Kraft Singles: Those individually-wrapped, yellow American “cheese products” that, when slapped between two slices of Wonder Bread for a grilled cheese sandwich, can be pretty tasty. But they're definitely not the stuff of healthy, organic eating, since good ol’ Kraft is notorious for pumping its products with a lot of sodium, dyes, fat, and preservatives.

It may be rather confusing to find out then, that these very Kraft Singles seem to have been given a seal of approval from the Academy of Nutrition and Dietetics, an organization that represents some 75,000 registered dietitians and nutritionists. The organization has placed the new “Kids Eat Right” label onto the cheese products, which will now be featured on its packaging in your local grocery store, reminding parents that Kraft cheese is… good for you?

The Academy of Nutrition and Dietetics has released a statement hoping to clarify, noting that "Kraft is putting the 'Kids Eat Right' logo [on its packaging and] saying Kraft is a proud supporter of Kids Eat Right, not vice versa. The Academy has never once endorsed any product, brand or service, and we never will.” But it's likely this is going to confuse everyone, anyway.

Also, nutritionists at the Academy claim that these particular Kraft singles contain a lot of calcium, as well as vitamin D, and that should be reason enough for kids to eat them. Kari Ryan, director of nutrition, science and regulatory affairs at Kraft, as well as a member of the Academy, told The New York Times that 80 percent of girls and 75 percent of boys between the ages of 4 and 18 don’t get enough calcium.

“We saw the synergies in taking our mission and the mission of the Academy, and making them into one to drive education and awareness around the nutrient needs of children and how to address them,” Ryan told The Times.

In addition, under pressure from health advocates, Kraft has been trying to clean up its act. Last year, the company claimed it would be removing artificial preservatives from its full-fat American and White American Kraft Singles.
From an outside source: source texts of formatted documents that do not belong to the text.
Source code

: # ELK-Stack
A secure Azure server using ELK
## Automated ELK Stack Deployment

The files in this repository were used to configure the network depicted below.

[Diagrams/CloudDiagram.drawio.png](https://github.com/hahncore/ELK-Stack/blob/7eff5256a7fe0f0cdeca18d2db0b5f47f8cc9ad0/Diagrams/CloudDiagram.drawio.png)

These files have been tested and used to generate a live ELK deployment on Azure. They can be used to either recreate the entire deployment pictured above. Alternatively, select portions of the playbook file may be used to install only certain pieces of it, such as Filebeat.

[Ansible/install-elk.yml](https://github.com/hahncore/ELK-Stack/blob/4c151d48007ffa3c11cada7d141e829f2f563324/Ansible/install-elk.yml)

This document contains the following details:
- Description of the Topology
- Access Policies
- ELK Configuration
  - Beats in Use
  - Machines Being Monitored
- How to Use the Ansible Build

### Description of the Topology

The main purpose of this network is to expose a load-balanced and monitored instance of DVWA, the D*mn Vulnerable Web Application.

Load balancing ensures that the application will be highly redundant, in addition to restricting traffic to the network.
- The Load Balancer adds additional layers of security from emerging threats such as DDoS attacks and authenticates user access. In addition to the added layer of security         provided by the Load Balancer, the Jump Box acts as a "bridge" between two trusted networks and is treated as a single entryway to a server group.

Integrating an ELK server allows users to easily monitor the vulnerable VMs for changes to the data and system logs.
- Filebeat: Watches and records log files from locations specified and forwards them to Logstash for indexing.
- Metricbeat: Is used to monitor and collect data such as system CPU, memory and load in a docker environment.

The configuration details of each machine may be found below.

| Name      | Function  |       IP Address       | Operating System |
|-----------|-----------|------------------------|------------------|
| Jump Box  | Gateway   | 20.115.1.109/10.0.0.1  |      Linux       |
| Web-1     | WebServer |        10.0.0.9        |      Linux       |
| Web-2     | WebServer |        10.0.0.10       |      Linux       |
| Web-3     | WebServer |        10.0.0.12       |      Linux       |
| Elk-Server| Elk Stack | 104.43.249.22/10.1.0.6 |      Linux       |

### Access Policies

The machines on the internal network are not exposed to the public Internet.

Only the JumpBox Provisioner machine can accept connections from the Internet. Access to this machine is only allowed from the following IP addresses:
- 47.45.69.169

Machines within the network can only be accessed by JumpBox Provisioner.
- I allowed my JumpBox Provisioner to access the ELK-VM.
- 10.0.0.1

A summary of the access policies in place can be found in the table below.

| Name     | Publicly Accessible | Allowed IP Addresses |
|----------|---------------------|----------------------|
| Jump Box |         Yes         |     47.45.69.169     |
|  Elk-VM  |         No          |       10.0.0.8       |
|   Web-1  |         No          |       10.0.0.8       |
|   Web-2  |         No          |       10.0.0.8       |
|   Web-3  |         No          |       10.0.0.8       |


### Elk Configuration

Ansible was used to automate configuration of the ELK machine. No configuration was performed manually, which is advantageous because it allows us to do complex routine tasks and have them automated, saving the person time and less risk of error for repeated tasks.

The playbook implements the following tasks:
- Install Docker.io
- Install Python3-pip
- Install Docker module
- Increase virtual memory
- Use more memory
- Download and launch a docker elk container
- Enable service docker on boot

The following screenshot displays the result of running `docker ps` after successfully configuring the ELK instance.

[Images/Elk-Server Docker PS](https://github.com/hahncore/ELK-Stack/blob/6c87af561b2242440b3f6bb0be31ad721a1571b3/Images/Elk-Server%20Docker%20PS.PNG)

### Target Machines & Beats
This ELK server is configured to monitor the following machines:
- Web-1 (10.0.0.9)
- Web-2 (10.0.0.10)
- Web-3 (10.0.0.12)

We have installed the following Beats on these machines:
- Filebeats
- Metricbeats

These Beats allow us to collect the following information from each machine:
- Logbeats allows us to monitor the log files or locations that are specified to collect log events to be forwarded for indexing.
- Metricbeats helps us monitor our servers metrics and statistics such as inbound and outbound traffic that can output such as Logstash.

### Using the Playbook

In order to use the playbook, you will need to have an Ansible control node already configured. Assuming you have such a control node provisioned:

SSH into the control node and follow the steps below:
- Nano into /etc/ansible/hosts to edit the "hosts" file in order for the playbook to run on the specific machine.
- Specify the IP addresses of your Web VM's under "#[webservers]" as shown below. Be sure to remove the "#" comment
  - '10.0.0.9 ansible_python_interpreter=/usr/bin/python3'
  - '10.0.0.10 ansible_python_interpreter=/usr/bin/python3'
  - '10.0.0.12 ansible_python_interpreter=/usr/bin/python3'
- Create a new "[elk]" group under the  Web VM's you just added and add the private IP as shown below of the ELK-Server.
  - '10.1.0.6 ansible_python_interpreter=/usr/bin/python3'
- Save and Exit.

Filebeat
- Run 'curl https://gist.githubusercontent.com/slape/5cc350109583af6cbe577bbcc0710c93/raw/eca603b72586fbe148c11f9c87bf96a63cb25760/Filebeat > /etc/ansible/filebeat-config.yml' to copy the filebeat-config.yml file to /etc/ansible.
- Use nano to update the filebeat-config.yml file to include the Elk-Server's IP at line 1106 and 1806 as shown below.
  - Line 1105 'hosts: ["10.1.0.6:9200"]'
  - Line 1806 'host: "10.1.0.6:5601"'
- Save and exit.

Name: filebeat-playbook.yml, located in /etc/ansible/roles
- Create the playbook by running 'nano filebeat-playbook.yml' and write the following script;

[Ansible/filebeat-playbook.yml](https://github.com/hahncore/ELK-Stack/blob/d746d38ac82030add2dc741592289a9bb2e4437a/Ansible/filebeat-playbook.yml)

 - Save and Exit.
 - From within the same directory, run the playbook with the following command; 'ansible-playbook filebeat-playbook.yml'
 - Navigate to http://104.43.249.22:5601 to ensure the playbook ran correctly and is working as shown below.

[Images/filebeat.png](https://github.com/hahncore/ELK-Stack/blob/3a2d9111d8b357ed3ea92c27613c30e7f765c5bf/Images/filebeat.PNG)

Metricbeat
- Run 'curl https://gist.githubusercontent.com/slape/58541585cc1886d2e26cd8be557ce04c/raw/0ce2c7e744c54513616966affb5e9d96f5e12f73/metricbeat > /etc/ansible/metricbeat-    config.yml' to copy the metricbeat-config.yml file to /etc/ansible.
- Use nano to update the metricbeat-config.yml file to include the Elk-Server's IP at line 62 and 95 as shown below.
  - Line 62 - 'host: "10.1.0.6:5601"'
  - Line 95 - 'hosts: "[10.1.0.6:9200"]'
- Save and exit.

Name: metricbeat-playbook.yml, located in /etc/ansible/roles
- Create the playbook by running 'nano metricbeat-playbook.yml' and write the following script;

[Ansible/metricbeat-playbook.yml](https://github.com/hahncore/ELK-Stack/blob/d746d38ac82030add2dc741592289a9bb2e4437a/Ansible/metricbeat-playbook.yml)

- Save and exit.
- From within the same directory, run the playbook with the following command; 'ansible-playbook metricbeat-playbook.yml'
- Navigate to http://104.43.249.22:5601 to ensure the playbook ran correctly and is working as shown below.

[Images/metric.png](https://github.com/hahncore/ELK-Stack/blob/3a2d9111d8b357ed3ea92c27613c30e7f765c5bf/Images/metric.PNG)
And in 2013, Kraft agreed to remove artificial dyes from its Macaroni and Cheese products in the U.S. and Canada.

While this is all a good step for a company that is lagging behind in the healthy ingredients department, the question remains: why would the Academy of Nutrition and Dietetics choose Kraft Singles, out of all possible products out there, as its very first “Kids Eat Right” product?

“The 'Kids Eat Right' logo on Kraft Singles packaging identifies the brand as a proud supporter of Kids Eat Right,” said Mary Beth Whalen, executive director of the Academy, according to the Times. “It also serves to drive broader visibility to, a trusted educational resource for consumers.”

But it’s hard to say how parents will interpret the logo. Will they see it as a stamp that proves Kraft Singles are a trusted healthy food source for the kids?

“I am really shocked that this would be the first thing that the Academy would choose to endorse,” Casey Hinds, a mother and advocate for improving the healthiness of children’s food, told The Times. “It’s confusing and just one more way that feels like as parents, there are so many forces working against us as we’re trying to raise healthy kids.”

According to Fooducate, one slice of the cheese product contains 70 calories, 45 of which are from fat. One slice also contains about 15 percent of the maximum daily consumption of saturated fat, and 11 percent of maximum daily consumption of sodium. So take the “Kids Eat Right” label with a grain of salt. While Kraft Singles may be good every so often — in moderation — to provide kids with more calcium and vitamin D, it may be better to stick to other sources for those necessary nutrients, like broccoli and milk.